All of lore.kernel.org
 help / color / mirror / Atom feed
From: Dave Chinner <david@fromorbit.com>
To: Jian Wen <wenjianhn@gmail.com>
Cc: linux-xfs@vger.kernel.org, djwong@kernel.org, hch@lst.de,
	dchinner@redhat.com, Jian Wen <wenjian1@xiaomi.com>
Subject: Re: [PATCH v2] xfs: improve handling of prjquot ENOSPC
Date: Tue, 19 Dec 2023 09:00:38 +1100	[thread overview]
Message-ID: <ZYDBBmZWabnbd3zq@dread.disaster.area> (raw)
In-Reply-To: <20231216153522.52767-1-wenjianhn@gmail.com>

On Sat, Dec 16, 2023 at 11:35:22PM +0800, Jian Wen wrote:
> Don't clear space of the whole fs when the project quota limit is
> reached, since it affects the writing performance of files of
> the directories that are under quota.
> 
> Changes since v1:
> - use the want_blockgc_free_quota helper that written by Darrick

I'm not convinced this is correct behaviour.

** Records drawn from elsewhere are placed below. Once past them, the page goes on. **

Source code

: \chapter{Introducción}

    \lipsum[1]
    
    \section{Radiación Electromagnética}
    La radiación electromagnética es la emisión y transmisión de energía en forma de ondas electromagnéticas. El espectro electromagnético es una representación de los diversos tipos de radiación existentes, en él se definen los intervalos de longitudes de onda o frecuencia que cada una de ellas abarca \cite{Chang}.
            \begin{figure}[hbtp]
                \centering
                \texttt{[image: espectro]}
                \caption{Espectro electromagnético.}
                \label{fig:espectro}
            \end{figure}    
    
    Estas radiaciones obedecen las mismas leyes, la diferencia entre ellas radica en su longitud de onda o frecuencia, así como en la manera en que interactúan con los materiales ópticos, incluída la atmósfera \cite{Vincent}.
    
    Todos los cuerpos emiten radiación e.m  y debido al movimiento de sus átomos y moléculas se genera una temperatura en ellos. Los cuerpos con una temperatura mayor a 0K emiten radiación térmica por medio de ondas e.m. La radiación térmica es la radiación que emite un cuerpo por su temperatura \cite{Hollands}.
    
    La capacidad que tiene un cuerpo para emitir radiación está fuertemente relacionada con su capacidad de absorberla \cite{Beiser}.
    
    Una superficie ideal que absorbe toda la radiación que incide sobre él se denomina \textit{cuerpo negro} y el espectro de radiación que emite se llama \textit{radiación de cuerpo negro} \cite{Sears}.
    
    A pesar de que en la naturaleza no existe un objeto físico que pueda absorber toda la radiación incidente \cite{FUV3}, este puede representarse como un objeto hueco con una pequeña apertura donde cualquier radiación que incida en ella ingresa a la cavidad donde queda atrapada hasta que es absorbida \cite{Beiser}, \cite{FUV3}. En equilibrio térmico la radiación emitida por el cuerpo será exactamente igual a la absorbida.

That is, we can get a real full filesystem ENOSPC even when project
quotas are on and the the project quota space is low. With this
change we will only flush project quotas rather than the whole
filesystem.

That seems like scope for real world ENOSPC regressions when project
quotas are enabled.

Hence my suggestion that we should be returning -EDQUOT from project
quotas and only converting it to -ENOSPC once the project quota has
been flushed and failed with EDQUOT a second time.

Keep in mind that I'm not interested in changing this code to
simplify it - this EDQUOT/ENOSPC flushing is replicated across
multiple fuinctions and so -all- of them need to change, not just
the buffered write path.

IOWs, I'm interested in having the code behave correctly in these
situations. If correctness means the code has to become more
complex, then so be it. However, with some simple refactoring, we
can isolate the complexity and make the code simpler.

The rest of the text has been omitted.